DATA FOR THIS EXERCISE:
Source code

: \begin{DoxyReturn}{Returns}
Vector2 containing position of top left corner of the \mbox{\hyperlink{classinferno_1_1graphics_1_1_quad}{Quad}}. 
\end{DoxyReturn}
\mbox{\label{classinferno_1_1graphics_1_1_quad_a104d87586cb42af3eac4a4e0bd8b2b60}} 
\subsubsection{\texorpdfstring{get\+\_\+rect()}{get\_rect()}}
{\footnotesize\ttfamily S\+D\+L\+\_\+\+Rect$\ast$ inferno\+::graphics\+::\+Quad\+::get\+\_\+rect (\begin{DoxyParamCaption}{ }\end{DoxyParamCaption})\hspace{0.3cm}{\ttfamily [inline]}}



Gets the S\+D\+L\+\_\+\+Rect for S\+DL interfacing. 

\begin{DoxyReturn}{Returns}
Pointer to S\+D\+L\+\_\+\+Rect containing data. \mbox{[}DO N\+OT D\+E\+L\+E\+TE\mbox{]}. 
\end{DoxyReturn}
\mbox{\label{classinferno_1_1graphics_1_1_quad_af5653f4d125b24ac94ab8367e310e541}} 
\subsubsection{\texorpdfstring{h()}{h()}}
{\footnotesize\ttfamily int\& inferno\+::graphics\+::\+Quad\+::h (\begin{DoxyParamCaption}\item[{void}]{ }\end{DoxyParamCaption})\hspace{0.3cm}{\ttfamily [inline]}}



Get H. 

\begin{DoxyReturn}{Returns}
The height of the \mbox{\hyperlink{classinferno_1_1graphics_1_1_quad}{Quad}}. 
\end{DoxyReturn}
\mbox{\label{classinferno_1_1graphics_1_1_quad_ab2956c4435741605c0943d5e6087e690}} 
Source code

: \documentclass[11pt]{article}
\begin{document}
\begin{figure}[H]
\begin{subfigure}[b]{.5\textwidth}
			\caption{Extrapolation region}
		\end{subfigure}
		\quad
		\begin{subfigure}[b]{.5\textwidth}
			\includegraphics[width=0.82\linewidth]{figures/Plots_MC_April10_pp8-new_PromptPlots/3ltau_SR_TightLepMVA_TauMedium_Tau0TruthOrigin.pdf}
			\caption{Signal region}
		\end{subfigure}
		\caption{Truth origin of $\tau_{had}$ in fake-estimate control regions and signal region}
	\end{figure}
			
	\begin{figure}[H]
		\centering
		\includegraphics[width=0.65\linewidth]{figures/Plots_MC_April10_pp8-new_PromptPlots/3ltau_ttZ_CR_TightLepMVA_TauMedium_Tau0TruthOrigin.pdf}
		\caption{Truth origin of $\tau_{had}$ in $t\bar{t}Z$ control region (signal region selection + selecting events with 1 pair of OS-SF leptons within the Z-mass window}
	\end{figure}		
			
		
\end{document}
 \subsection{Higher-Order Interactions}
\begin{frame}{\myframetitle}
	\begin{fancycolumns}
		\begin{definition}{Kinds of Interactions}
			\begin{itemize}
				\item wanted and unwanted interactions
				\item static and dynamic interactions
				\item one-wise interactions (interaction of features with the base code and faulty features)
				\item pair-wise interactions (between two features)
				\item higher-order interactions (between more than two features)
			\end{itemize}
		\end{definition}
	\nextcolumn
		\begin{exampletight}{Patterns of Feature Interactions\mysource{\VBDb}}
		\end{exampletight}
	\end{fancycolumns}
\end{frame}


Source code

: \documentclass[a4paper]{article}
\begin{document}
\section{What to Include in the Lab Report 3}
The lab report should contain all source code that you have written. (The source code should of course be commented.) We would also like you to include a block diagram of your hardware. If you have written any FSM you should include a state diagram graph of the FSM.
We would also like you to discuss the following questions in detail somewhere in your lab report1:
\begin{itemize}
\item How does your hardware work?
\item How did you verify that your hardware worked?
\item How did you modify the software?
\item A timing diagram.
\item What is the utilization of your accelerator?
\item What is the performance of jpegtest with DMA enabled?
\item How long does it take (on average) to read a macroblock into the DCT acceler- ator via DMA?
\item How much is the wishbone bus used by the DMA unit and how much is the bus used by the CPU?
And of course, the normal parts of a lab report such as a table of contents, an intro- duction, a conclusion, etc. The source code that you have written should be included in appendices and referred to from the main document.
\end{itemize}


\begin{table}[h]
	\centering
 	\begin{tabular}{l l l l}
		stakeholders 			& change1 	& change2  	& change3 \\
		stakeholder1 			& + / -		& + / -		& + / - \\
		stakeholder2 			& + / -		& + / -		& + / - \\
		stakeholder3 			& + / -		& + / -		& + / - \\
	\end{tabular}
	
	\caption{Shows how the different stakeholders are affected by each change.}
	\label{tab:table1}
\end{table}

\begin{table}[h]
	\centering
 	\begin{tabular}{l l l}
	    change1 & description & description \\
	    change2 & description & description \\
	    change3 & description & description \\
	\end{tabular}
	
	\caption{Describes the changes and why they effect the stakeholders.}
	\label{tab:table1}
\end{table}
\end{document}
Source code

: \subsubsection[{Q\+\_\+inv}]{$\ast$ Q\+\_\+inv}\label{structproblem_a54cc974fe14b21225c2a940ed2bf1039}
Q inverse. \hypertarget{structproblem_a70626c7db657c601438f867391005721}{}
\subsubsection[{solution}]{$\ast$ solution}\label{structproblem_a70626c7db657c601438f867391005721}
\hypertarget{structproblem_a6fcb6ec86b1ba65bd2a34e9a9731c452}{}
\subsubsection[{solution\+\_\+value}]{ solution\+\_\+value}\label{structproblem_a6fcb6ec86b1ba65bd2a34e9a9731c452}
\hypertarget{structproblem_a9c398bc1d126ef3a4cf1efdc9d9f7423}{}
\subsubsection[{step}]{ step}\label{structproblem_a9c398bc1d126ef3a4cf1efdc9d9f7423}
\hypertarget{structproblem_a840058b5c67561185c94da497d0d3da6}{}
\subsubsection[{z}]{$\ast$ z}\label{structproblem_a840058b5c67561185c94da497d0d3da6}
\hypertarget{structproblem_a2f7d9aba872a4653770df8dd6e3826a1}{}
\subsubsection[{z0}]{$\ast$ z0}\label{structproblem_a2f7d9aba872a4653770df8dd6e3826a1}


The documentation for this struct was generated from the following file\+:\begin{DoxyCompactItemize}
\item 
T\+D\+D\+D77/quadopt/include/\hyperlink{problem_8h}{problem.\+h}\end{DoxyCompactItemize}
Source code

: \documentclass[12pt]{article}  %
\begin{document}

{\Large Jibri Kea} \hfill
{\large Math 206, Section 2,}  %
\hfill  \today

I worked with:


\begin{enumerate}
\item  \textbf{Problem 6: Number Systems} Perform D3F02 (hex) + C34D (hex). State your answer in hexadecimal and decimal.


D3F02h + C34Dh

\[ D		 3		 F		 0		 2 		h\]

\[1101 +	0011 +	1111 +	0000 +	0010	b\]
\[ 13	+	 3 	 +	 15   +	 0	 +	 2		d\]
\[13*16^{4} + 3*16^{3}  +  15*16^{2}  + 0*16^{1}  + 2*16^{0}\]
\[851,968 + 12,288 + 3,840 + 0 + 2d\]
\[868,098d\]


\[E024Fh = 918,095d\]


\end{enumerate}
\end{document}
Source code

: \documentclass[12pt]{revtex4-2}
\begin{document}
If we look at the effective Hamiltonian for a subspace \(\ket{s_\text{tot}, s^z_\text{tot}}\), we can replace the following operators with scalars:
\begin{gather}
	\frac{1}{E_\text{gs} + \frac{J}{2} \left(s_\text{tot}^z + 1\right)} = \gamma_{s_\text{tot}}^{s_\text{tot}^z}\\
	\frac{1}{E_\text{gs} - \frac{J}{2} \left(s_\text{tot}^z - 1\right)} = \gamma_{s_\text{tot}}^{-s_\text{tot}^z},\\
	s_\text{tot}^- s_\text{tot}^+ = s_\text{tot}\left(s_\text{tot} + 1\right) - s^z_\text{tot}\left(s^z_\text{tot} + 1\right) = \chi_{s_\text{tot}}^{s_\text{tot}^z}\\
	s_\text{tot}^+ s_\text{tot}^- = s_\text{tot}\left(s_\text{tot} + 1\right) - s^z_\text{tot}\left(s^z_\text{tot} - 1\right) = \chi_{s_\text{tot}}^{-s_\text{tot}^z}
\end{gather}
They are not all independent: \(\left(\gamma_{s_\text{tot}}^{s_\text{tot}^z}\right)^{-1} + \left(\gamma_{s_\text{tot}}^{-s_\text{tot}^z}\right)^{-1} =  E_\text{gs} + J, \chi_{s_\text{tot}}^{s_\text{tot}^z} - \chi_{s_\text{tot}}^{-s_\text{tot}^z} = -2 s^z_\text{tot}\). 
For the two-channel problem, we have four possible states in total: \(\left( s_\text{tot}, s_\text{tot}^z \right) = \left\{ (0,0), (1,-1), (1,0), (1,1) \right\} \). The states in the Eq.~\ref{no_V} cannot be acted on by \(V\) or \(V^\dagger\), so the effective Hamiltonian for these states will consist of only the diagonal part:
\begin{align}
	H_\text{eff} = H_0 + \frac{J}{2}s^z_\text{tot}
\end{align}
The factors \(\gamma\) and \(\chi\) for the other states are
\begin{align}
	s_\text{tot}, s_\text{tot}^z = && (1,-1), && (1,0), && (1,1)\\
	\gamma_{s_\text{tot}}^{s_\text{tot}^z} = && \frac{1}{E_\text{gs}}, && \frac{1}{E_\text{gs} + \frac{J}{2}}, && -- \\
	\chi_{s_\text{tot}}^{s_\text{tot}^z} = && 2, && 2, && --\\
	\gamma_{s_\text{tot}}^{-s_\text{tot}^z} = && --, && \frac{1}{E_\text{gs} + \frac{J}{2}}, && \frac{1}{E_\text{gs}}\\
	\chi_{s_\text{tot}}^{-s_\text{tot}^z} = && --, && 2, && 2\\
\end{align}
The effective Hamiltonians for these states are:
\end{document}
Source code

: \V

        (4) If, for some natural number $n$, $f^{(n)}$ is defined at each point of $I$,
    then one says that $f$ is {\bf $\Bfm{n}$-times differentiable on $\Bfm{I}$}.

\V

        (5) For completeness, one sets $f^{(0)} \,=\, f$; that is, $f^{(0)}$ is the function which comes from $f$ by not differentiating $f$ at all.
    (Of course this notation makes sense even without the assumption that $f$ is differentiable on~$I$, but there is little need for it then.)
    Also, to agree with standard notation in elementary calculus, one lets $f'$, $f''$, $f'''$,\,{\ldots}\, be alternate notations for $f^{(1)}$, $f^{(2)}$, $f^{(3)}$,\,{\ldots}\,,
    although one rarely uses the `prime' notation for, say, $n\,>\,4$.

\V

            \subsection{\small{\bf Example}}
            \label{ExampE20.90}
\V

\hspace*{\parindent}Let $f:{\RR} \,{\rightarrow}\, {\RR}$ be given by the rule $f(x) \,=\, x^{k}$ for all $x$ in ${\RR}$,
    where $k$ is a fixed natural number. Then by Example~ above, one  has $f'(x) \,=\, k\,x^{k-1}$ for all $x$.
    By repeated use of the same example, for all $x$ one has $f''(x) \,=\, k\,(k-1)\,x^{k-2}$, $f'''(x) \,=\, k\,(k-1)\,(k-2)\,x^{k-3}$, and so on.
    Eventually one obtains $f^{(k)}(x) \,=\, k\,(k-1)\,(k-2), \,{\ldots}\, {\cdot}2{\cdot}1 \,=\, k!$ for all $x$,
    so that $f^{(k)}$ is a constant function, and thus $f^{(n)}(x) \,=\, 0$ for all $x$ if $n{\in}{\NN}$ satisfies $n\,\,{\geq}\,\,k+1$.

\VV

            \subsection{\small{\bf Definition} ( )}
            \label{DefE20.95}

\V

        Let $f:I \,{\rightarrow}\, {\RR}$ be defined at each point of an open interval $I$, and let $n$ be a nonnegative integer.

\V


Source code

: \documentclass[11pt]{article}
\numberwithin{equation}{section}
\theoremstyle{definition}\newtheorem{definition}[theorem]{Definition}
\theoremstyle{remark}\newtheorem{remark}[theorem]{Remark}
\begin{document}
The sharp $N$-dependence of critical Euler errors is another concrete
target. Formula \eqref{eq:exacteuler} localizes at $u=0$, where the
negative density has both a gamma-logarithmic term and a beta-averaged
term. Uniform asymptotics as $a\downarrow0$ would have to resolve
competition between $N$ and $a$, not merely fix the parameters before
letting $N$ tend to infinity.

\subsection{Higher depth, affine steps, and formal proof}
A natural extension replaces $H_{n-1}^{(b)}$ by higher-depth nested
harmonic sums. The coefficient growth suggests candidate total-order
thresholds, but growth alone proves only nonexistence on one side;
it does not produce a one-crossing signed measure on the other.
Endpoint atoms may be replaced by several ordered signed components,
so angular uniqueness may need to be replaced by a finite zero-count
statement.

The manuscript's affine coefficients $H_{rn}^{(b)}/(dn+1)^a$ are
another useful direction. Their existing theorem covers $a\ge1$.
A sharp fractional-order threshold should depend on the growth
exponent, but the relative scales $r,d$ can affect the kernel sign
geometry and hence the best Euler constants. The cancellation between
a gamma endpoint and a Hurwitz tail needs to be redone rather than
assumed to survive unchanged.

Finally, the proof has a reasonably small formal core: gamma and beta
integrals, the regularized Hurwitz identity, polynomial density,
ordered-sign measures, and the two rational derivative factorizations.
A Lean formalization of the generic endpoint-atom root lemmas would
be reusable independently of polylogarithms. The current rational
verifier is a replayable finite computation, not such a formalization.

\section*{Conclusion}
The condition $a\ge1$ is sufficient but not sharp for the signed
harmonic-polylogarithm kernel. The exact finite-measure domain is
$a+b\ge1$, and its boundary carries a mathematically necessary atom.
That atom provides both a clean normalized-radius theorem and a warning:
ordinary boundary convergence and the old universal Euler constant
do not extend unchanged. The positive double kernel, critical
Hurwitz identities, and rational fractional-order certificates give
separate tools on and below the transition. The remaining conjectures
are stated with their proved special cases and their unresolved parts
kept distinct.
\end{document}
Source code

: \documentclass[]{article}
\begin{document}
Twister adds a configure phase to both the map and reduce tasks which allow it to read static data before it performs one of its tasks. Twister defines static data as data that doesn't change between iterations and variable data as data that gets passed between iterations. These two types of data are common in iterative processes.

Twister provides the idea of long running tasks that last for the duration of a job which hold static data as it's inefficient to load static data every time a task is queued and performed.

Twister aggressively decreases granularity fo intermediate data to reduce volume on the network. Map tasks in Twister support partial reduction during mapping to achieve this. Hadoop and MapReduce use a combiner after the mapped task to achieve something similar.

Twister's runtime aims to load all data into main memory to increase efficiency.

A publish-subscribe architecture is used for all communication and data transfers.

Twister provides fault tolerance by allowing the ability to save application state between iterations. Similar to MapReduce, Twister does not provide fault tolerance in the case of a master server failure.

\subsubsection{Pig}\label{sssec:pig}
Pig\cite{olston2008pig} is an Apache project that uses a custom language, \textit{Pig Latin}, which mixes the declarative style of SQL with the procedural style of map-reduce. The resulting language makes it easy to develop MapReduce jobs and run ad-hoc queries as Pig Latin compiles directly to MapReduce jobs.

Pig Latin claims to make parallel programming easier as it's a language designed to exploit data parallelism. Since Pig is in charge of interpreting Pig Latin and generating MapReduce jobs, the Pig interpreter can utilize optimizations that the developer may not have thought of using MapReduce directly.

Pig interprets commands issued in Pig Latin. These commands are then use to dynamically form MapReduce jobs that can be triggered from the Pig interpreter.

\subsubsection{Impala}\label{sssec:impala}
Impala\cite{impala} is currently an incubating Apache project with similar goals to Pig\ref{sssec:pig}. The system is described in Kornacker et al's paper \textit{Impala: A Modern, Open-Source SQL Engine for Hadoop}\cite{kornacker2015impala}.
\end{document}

DESCRIPTION OF THE TASK:
Check the data for the word "harmonic" and pull out the lines that have it.

RESPONSE TO THIS TASK:
harmonic sums. The coefficient growth suggests candidate total-order
harmonic-polylogarithm kernel. The exact finite-measure domain is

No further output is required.